There are two primary strategies to sync data from PostgreSQL to Databricks using Fivetran: direct sync to Databricks and syncing via S3 to create external tables in Databricks. Let’s examine both approaches and how they impact cost, performance, and data management.


1. Direct Sync from PostgreSQL to Databricks

In this first approach, Fivetran establishes a direct connection from PostgreSQL to Databricks, facilitating real-time data movement from the source into Databricks.
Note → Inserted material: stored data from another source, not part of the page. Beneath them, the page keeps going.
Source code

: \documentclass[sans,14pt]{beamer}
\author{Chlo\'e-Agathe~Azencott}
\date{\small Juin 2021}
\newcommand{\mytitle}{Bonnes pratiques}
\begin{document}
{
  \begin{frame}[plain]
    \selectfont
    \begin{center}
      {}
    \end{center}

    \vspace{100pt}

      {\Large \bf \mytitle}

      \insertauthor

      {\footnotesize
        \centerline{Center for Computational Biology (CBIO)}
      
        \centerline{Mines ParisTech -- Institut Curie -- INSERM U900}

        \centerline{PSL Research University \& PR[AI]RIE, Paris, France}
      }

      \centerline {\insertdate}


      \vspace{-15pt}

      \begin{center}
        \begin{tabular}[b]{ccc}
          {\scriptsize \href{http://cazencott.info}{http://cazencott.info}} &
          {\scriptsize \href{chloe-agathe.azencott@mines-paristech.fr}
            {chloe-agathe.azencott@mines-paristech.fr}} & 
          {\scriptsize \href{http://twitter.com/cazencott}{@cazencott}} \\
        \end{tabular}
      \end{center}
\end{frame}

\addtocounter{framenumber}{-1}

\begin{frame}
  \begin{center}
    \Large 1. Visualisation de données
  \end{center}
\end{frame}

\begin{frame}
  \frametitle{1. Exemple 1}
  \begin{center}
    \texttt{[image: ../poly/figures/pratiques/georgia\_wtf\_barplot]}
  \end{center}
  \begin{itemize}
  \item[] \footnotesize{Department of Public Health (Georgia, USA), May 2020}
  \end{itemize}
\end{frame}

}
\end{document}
This method is simple to set up and requires minimal ongoing management.

Advantages:

  • Simplicity: With straightforward configuration, this method minimizes the need for extra processing steps.

Challenges:

  • High Compute Costs: Direct syncing incurs significant computational charges in Databricks, as every sync triggers cluster activity, which can quickly add up, especially with high-frequency or large data sets.
  • Limited Flexibility: Sync frequency can be more rigid, which may lead to performance issues or inefficient cost management.

2. Sync via S3 to Create External Tables in Databricks

In this approach, Fivetran first syncs data into an S3 bucket, and from there, the S3 destination functionality is used to create external tables in Databricks. External tables allow Databricks to query data directly from S3 without ingesting it into the Databricks warehouse, reducing computational load significantly.

Advantages:

  • Reduced Compute Costs: By leveraging external tables, the data is stored in S3, and Databricks queries the data directly from there. This avoids the need to allocate compute resources for loading the data into Databricks, cutting down on cluster usage and costs.
  • Flexible Data Access: This method allows for easy querying of data stored in S3 using external tables in Databricks, providing more flexibility in your data pipeline.

Challenges:

  • Latency: While external tables are cost-effective, they may introduce some latency compared to directly syncing data into Databricks, as Databricks queries external storage.
  • Setup Complexity: This approach requires additional setup steps, including configuring Fivetran to sync with S3 and setting up external tables in Databricks.

Additionally, in this configuration, we used Delta Lake as the data format for the S3 sync. Delta Lake enables ACID transactions and better data quality management, which ensures that the data remains reliable while being queried in Databricks. By using external tables, the data remains as external and not as managed tables, which means that data does not automatically sync metadata with the Unity Catalog.

To configure Fivetran for syncing data into S3 and using it as an external table source in Databricks, follow these steps:

  1. In Fivetran Console, go to Destinations
  2. Choose S3 Data Lake as your destination.
  3. Table Format: Be sure to select DELTA as the table format to enable the benefits of Delta Lake’s transactional capabilities.
  4. Maintain Delta Tables in Databricks: Enable the toggle for this option to ensure that Delta tables are maintained in Databricks as external tables, allowing for seamless querying and management.
  5. Warehouse Configuration: Fill in the details for the Databricks warehouse you will be using for querying the external tables.

Fivetran UI - S3 Destination

These configurations ensure that your S3 data is optimized for querying in Databricks while maintaining cost efficiency by using external tables.


Choosing the Right Approach: Cost, Performance, and Data Freshness

The decision between direct syncing and syncing through S3 depends largely on your organization's priorities:

  • Minimizing Compute Costs: If reducing compute usage in Databricks is a primary goal, syncing via S3 and using external tables is the better choice. This method significantly cuts down on the need for Databricks clusters while still providing easy access to data.
  • Data Volume: For large volumes of data, external tables offer a cost-effective solution, as they offload storage to S3, which is much more economical.

Conclusion: Optimizing Data Sync with Fivetran

Fivetran provides two efficient ways to sync data from PostgreSQL to Databricks, each with its advantages and trade-offs. Direct syncing offers simplicity and real-time access but comes with high computational costs. On the other hand, syncing data to S3 and using external tables in Databricks reduces compute costs significantly, making it a more cost-effective option for larger data volumes.

By considering the trade-offs between these two approaches, organizations can optimize their data pipelines, reduce costs, and maintain performance, ensuring they make the most out of their Databricks resources.